6 de Novembro de 2008
Hollywood profetizara-o já em filmes como «Deep Impact», de 1998, ou na conceituada série televisiva «24», ainda no ar, onde o presidente dos Estados Unidos da América (EUA) era interpretado por Morgan Freeman e Dennis Haysbert, respectivamente, mas foi preciso esperar 232 anos desde a declaração da independência (em 1776) e 143 anos desde a abolição da escravatura (em 1865, com a aprovação da 13.ª Emenda Constitucional) para o país eleger, finalmente, um afro-americano para o seu mais alto posto.

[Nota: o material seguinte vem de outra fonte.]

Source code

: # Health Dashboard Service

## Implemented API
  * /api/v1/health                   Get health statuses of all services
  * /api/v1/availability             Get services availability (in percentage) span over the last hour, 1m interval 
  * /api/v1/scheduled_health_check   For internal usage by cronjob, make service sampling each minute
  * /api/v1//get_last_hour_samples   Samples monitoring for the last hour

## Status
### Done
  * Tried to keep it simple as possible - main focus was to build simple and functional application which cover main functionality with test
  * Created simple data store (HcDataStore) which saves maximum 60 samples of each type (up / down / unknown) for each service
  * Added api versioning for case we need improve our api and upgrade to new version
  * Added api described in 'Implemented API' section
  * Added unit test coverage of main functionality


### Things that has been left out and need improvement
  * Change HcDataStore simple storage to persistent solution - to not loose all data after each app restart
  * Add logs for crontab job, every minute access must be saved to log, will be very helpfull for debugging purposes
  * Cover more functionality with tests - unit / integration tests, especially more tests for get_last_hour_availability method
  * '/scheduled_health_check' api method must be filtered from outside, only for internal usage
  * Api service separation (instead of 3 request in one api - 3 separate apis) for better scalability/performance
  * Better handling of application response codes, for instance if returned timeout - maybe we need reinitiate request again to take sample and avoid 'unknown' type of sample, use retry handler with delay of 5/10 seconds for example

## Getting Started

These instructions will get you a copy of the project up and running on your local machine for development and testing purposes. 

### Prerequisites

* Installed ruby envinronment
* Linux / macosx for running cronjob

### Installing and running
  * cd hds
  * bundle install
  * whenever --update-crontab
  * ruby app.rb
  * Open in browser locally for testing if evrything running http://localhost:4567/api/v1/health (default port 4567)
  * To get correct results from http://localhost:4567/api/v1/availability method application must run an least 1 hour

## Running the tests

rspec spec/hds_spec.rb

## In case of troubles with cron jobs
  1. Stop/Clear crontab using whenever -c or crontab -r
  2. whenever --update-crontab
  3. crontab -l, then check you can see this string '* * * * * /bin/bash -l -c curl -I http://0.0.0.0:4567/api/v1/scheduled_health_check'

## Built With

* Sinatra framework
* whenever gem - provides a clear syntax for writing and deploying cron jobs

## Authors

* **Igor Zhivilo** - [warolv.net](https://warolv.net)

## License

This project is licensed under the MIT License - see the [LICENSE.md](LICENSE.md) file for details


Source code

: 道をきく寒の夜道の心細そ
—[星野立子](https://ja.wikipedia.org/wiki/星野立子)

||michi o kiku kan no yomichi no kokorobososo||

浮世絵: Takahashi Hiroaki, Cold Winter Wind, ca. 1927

Foram, também, precisos quarenta anos desde a morte de Martin Luther King (em Abril de 1968) para que tal acontecesse.
O discurso de vitória de Barack Obama, em Grant Park, Chicago, tocou-me. Não era um daqueles momentos de campanha ao estilo do nosso actual Primeiro-Ministro quando alcançou a maioria absoluta, mas a intervenção de um estadista e um homem com o dom da palavra. Falou do sonho dos fundadores da nação e do poder da democracia americana, que tem inspirado o mundo, não pela força das suas armas ou da sua riqueza, mas pelo poder dos seus ideais: «democracia, liberdade, oportunidade e esperança. É este o génio da América».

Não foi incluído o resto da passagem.